Opinion
2013-10-9
Sarisohn Law Partners, LLP, Commack, N.Y. (Floyd Sarisohn and Marvin Waxner of counsel), for appellant. Joseph D. Mirabella, Mastic, N.Y., for respondent.
Sarisohn Law Partners, LLP, Commack, N.Y. (Floyd Sarisohn and Marvin Waxner of counsel), for appellant. Joseph D. Mirabella, Mastic, N.Y., for respondent.
Robert D. Gallo, Sayville, N.Y., attorney for the child.
PETER B. SKELOS, J.P., RUTH C. BALKIN, LEONARD B. AUSTIN, and SANDRA L. SGROI, JJ.
In a child custody proceeding pursuant to Family Court Act article 6, the mother appeals, as limited by her brief, from so much of an order of the Family Court, Suffolk County (Burke, Ct. Atty. Ref.), dated December 18, 2012, as, after a hearing, granted the father's petition to modify a prior order of the same court dated August 3, 2009, so as to award him sole legal and physical custody of the subject child.

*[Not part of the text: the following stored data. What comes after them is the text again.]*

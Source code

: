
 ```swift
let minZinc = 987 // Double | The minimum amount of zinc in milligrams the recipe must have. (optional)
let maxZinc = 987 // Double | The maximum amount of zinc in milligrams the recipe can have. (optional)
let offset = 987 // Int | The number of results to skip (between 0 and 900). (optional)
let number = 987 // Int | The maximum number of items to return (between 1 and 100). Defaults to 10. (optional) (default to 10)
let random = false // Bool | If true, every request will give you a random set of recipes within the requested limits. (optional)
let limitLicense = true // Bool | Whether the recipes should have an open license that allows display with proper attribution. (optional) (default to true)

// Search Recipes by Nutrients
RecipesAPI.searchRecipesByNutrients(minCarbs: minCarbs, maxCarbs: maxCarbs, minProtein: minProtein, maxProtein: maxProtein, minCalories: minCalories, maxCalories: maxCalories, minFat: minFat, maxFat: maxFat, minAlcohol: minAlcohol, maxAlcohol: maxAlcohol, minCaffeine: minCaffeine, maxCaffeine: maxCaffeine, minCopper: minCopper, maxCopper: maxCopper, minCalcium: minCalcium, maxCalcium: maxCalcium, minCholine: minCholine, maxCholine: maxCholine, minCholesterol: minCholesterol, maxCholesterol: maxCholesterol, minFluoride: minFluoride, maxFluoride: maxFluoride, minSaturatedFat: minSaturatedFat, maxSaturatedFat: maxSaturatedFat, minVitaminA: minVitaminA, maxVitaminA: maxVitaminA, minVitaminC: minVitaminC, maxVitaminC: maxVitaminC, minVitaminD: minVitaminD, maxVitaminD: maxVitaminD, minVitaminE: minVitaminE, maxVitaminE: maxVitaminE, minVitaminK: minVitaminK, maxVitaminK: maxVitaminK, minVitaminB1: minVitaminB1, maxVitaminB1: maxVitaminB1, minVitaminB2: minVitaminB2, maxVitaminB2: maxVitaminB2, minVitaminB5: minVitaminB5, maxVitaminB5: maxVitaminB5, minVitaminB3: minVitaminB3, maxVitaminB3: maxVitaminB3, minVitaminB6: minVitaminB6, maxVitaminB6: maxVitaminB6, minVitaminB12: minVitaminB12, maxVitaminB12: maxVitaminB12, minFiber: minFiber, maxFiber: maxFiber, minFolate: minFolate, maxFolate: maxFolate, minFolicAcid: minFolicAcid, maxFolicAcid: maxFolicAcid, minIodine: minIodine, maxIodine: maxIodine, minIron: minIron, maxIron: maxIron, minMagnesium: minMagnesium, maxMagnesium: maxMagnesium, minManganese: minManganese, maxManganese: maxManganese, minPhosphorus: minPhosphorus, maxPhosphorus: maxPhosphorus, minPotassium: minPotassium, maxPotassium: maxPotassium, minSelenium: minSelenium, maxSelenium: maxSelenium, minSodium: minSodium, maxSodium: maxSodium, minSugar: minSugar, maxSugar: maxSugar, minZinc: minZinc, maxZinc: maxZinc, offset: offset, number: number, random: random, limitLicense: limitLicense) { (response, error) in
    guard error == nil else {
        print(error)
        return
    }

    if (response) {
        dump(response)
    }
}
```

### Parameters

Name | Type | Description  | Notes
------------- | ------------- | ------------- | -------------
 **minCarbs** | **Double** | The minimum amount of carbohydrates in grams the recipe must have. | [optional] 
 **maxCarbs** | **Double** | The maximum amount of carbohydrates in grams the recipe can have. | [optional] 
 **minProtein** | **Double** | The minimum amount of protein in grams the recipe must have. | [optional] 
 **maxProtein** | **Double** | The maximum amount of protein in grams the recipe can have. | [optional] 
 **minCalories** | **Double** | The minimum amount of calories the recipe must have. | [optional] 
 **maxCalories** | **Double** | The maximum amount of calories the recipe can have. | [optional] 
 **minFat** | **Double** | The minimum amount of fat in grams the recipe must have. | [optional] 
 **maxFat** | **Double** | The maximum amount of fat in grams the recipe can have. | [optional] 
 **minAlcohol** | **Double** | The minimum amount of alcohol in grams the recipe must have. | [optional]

ORDERED that the order dated December 18, 2012, is affirmed insofar as appealed from, with costs.
Modification of an existing custody arrangement is permissible only upon a showing that there has been a change in circumstances such that modification is necessary to ensure the best interests of the child ( see Matter of Sidorowicz v. Sidorowicz, 101 A.D.3d 737, 738, 955 N.Y.S.2d 194;Matter of Englese v. Strauss, 83 A.D.3d 705, 706, 920 N.Y.S.2d 365;Matter of Said v. Said, 61 A.D.3d 879, 880, 878 N.Y.S.2d 384). Parental alienation of a child from the other parent, including willful interference with his or her visitation rights, is “an act so inconsistent with the best interests of the children as to, per se, raise a strong probability that the [offending party] is unfit to act as custodial parent” ( Entwistle v. Entwistle, 61 A.D.2d 380, 384–385, 402 N.Y.S.2d 213;see Matter of Lawlor v. Eder, 106 A.D.3d 739, 740, 966 N.Y.S.2d 92;Matter of Doroski v. Ashton, 99 A.D.3d 902, 903, 952 N.Y.S.2d 259;Matter of Ahmad v. Naviwala, 306 A.D.2d 588, 591, 762 N.Y.S.2d 125). As custody determinations turn in large part on assessments of the credibility, character, temperament, and sincerity of the parties, the Family Court's determination should not be disturbed unless it lacks a sound and substantial basis in the record ( see Eschbach v. Eschbach, 56 N.Y.2d 167, 173–174, 451 N.Y.S.2d 658, 436 N.E.2d 1260;Matter of Doroski v. Ashton, 99 A.D.3d at 903, 952 N.Y.S.2d 259). Here, the court's determinations that there had been a change in circumstances, and that a transfer of sole legal and physical custody to the father would be in the child's best interests, have a sound and substantial basis in the record and, thus, should not be disturbed ( see Eschbach v. Eschbach, 56 N.Y.2d at 171, 451 N.Y.S.2d 658, 436 N.E.2d 1260;Matter of Lawlor v. Eder, 106 A.D.3d at 740, 966 N.Y.S.2d 92;Matter of Doroski v. Ashton, 99 A.D.3d at 903, 952 N.Y.S.2d 259;cf. Matter of Martinez v. Hyatt, 86 A.D.3d 571, 572, 927 N.Y.S.2d 375).